> SUPPLIED ENTRIES:
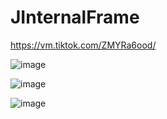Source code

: # JInternalFrame

https://vm.tiktok.com/ZMYRa6ood/ 

![image](https://user-images.githubusercontent.com/85198103/214346131-0bb29431-52d7-4b0d-a274-86005fb09149.png)


![image](https://user-images.githubusercontent.com/85198103/214346246-8bb21d0f-0119-4aa1-b2a9-39cde608313e.png)

![image](https://user-images.githubusercontent.com/85198103/214346292-17eca0f6-3388-413c-9ee4-243c9526de11.png)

> EXERCISE DESCRIPTION: Without copying any picture, repeat the full listing above word for word.

> EXERCISE SOLUTION:
Source code

: # JInternalFrame

https://vm.tiktok.com/ZMYRa6ood/ 

![image](https://user-images.githubusercontent.com/85198103/214346131-0bb29431-52d7-4b0d-a274-86005fb09149.png)


![image](https://user-images.githubusercontent.com/85198103/214346246-8bb21d0f-0119-4aa1-b2a9-39cde608313e.png)

![image](https://user-images.githubusercontent.com/85198103/214346292-17eca0f6-3388-413c-9ee4-243c9526de11.png)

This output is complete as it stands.